The problem: Check every line below for the word "powerful" and show those that hold it.

(Records from a data source)

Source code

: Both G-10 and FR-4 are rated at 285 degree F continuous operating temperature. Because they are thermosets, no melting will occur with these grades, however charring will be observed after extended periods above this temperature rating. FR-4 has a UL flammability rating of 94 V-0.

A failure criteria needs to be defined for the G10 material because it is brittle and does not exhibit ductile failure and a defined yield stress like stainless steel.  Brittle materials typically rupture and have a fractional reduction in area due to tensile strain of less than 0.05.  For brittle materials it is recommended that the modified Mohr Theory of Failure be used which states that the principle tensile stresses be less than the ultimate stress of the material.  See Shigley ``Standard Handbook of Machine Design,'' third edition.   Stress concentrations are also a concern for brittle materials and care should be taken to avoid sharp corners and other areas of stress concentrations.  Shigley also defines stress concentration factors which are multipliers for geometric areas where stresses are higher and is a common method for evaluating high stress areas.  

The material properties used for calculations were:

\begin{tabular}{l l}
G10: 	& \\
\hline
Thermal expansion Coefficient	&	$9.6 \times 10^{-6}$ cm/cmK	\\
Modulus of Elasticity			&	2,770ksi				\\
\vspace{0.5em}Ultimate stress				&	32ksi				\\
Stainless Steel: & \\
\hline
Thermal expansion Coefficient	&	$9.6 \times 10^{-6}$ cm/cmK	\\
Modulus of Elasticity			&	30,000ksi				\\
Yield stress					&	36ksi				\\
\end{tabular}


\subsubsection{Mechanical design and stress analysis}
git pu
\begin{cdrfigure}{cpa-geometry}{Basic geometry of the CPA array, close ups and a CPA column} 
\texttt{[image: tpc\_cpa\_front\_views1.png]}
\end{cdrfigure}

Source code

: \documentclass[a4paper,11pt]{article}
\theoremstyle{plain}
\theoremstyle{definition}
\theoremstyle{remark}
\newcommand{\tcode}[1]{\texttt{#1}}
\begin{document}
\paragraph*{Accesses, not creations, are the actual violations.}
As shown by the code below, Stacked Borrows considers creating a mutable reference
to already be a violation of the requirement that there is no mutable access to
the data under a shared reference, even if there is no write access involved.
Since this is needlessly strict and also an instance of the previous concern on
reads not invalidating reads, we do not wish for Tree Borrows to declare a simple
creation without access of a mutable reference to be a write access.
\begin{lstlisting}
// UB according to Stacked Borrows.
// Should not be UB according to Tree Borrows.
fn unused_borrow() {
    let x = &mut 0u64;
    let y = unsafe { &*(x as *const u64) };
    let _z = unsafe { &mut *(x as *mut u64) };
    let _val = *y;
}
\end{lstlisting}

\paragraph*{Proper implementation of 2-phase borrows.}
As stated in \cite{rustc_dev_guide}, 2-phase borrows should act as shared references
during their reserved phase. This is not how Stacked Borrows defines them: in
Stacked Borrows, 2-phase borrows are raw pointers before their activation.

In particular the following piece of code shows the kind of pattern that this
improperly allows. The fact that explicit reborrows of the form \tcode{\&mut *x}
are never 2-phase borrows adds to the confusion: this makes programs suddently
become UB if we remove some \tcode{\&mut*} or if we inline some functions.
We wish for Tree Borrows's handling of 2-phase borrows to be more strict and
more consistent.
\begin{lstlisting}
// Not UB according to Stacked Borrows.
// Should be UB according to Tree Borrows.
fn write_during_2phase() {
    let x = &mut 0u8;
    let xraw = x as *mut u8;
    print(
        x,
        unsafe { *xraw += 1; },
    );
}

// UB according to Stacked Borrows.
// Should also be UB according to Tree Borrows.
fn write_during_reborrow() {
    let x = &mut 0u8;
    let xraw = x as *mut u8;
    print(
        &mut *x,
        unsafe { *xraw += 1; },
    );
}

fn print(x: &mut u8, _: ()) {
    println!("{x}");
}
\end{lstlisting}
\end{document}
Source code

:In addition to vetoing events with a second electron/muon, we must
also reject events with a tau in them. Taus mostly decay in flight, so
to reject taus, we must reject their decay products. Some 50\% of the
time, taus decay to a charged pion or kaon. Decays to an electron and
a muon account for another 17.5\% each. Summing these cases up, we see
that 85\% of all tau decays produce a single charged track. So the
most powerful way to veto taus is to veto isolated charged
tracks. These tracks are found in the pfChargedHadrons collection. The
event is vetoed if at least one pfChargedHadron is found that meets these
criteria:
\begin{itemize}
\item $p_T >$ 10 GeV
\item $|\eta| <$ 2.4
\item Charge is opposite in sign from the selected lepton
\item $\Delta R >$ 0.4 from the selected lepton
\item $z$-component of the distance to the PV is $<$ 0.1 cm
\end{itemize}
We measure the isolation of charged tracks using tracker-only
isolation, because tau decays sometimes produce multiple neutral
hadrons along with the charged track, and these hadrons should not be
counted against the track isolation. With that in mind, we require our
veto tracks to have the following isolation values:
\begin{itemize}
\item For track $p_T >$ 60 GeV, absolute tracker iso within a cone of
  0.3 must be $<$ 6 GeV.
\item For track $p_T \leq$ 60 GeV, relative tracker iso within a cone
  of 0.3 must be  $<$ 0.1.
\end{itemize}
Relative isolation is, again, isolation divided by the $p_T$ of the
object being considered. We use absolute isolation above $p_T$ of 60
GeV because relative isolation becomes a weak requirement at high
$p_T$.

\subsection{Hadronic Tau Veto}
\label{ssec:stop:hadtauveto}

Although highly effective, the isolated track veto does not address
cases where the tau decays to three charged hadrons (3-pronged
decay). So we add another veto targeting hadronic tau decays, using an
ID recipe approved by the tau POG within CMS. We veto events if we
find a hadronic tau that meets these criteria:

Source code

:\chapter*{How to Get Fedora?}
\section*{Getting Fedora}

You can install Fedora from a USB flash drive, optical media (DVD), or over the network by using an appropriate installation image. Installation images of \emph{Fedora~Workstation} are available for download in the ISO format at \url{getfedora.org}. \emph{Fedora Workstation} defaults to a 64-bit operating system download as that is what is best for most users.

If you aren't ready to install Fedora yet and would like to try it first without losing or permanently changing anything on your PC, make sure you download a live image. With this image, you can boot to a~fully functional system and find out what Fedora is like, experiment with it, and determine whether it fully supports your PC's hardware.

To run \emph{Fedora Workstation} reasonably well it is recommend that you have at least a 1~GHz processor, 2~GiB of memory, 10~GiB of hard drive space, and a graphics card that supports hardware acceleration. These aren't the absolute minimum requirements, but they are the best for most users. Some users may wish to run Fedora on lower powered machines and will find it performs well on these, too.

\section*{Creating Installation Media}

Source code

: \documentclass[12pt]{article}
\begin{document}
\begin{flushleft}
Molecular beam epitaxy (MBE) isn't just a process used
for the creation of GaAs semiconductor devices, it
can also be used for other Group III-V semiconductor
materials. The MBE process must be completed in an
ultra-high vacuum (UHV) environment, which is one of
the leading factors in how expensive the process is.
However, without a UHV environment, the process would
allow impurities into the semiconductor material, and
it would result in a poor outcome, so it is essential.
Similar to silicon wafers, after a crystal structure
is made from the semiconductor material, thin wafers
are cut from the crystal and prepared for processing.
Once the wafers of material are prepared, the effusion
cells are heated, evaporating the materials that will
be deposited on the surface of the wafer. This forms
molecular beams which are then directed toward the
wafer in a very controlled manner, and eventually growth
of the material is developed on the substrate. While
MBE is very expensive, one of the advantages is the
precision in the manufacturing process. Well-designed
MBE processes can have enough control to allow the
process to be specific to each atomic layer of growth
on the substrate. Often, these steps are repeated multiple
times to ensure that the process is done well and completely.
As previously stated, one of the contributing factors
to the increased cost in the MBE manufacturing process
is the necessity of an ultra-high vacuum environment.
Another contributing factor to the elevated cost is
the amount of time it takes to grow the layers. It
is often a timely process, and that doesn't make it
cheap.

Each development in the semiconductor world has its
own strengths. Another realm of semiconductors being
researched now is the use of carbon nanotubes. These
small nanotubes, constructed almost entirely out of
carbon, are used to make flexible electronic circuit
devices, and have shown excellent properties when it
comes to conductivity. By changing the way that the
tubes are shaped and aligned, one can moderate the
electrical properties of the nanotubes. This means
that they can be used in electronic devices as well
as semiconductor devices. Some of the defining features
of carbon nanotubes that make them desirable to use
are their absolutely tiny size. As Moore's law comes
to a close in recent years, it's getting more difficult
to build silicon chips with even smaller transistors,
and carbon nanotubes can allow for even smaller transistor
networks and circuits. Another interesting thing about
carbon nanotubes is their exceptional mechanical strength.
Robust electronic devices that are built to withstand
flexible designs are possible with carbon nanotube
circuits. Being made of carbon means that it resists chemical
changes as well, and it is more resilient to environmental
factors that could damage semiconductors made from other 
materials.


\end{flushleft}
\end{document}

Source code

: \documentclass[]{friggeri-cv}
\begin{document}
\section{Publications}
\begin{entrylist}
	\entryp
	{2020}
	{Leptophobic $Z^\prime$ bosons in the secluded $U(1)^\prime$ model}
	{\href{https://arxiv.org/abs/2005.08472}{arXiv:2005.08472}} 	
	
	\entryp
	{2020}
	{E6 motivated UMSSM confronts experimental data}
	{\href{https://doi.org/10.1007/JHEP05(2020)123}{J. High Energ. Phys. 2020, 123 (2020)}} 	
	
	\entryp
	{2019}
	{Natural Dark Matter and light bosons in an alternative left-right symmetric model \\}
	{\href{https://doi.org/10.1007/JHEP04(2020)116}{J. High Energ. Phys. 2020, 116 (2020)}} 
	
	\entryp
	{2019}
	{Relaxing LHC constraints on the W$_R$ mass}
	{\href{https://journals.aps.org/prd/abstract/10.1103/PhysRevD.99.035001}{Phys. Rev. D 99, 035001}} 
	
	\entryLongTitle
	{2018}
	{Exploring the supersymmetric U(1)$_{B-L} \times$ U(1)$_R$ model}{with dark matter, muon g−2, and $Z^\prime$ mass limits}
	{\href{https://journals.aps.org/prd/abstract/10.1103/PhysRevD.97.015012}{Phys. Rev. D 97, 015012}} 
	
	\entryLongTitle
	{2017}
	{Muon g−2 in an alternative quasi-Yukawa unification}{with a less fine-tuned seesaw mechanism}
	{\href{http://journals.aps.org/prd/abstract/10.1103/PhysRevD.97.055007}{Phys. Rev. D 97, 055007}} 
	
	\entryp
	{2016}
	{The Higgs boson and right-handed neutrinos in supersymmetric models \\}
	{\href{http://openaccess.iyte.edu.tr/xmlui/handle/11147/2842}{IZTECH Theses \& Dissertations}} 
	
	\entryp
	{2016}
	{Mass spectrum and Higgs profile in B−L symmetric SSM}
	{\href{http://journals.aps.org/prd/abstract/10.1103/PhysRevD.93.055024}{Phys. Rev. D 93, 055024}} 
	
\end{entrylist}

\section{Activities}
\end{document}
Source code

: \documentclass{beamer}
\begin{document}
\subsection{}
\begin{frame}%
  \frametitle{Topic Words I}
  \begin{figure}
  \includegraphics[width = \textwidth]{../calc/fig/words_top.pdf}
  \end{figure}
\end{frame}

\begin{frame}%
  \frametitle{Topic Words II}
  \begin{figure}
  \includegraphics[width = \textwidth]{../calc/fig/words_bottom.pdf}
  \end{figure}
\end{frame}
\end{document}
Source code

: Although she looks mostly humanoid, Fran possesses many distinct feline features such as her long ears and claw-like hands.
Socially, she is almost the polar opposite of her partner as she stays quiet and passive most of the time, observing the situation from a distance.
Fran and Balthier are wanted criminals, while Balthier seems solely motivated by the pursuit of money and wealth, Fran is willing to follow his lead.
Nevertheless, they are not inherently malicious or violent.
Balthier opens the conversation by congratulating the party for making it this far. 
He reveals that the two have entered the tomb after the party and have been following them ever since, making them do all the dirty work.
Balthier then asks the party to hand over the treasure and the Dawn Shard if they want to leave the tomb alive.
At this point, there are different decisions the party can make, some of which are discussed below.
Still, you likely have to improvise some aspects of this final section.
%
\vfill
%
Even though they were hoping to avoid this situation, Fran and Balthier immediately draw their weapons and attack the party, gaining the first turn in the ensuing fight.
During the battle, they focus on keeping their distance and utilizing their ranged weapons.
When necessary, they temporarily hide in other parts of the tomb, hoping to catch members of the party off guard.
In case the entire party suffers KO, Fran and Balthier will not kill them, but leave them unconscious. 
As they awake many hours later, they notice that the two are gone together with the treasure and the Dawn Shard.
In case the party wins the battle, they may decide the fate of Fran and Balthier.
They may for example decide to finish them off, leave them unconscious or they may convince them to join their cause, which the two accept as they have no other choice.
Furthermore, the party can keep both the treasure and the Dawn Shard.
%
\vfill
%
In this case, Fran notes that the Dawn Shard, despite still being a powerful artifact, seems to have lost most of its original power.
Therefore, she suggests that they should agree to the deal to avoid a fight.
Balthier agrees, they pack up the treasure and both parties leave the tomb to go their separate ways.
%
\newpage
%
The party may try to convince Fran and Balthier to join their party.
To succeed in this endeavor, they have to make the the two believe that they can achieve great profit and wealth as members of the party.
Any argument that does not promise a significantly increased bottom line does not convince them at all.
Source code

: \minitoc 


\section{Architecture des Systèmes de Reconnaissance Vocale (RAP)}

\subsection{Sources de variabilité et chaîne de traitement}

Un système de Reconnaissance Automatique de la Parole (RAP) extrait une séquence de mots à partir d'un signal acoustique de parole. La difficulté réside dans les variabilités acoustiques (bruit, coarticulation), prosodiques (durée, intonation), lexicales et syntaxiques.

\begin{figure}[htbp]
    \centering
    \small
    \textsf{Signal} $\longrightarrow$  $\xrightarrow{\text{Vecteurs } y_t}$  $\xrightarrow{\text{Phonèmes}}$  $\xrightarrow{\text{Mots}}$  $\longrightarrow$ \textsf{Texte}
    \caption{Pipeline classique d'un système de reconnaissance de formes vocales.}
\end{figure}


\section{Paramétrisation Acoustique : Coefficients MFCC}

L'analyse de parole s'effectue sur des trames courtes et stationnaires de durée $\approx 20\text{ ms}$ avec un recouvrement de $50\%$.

Exercise result:
most powerful way to veto taus is to veto isolated charged
In this case, Fran notes that the Dawn Shard, despite still being a powerful artifact, seems to have lost most of its original power.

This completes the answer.